The anti-inflammatory features of barrier repair therapy could be explained by several mechanisms. Normalizing the barrier function induces decreased cytokine cascade, prevention of allergen and/or hapten ingress and increased antimicrobial defense. Furthermore, certain free fatty acids have anti-inflammatory properties. In addition, normalizing the pH using barrier repair therapy leads to downregulation of serine protease activity, which causes reduced Th2 inflammation, IL-1 activation and PAR2-mediated pruritus. Regarding the pathomechanisms described above, barrier repair therapy for AD should include a prolonged pH reduction in the SC (hyperacidification) and the application of serine protease inhibitors, topical PAR2 antagonists, PPAR and LXR activators, AMP-enhancing agents or replacement of TJ components. Further studies are needed to develop novel and effective barrier repair therapies for AD on the basis of AD pathogenesis.
CONCLUSIONS
The epidermal permeability barrier plays a crucial role in maintaining skin homeostasis. Perturbations in barrier function have significant effects on overall skin quality. The barrier anomalies facilitate sustained antigen ingress through the defective barrier, which can bring about a Th2-dominant response. It enhances the TEWL, resulting in dry skin and leading to the release of preformed proinflammatory cytokines and to a cascade of inflammatory events. These events negatively affect the epidermal permeability barrier function, which causes a vicious cycle in the skin, perhaps leading to systemic inflammation. The converging pathogenic features described above provide a basis for the development of specific strategies to restore the barrier function in AD.
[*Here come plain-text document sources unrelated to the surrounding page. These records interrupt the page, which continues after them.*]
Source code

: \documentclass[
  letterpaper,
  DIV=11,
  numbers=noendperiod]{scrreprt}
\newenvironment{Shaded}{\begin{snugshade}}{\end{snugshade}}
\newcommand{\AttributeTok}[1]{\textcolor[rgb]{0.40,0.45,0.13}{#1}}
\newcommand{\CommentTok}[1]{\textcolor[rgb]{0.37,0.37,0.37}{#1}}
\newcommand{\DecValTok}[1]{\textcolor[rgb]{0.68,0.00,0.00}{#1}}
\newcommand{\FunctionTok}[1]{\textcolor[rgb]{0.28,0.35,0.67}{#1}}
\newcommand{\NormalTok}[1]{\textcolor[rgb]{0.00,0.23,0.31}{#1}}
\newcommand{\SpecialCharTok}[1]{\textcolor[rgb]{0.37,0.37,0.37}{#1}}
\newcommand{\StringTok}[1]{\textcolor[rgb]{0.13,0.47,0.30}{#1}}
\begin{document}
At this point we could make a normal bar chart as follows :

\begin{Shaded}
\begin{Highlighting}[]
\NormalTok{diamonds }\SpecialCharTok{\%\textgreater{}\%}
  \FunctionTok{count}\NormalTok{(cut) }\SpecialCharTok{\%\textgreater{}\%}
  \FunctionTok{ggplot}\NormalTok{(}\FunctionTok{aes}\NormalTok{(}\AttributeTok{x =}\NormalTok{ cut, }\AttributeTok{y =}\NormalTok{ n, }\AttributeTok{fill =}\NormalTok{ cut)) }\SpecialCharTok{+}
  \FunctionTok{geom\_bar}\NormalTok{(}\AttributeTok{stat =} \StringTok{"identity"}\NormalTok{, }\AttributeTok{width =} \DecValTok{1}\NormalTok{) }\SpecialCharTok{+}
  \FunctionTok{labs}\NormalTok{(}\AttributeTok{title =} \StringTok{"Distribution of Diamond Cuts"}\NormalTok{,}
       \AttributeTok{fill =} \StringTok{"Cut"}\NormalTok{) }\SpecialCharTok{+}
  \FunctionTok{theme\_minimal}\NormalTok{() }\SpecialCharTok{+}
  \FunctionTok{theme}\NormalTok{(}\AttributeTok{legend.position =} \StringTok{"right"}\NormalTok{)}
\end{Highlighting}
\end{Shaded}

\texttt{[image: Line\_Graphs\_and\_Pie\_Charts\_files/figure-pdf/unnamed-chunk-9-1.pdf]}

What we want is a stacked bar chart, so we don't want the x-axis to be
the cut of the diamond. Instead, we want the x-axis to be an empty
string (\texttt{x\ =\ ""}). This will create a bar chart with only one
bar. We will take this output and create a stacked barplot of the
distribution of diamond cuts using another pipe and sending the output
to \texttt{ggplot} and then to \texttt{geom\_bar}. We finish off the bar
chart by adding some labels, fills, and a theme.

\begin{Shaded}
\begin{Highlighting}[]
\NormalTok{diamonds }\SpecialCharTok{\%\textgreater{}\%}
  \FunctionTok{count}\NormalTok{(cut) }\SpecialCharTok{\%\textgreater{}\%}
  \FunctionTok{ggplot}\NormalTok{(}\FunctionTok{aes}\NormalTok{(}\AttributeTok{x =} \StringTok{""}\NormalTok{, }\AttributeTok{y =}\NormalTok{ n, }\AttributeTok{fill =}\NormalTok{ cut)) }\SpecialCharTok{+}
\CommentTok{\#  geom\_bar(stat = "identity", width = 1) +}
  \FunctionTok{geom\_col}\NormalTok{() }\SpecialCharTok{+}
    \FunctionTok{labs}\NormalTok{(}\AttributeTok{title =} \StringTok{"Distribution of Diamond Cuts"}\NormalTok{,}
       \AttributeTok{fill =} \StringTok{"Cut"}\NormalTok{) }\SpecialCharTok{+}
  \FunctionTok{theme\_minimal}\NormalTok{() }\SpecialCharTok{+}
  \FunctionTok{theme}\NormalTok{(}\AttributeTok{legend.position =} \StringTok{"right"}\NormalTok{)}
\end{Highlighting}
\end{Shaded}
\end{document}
The defective epidermal barrier in AD could allow the so-called atopic march, characterized by the epicutaneous delivery of antigens that induce asthma and allergic rhinitis. Although FLG is not expressed in either bronchial or other non-keratinizing mucosal epithelia, FLG deficiency is associated with mucosal atopy independent of AD. Based on this observation, barrier repair therapy might block the development of atopic march.
Footnotes
There are no financial or other issues that might lead to conflict of interest.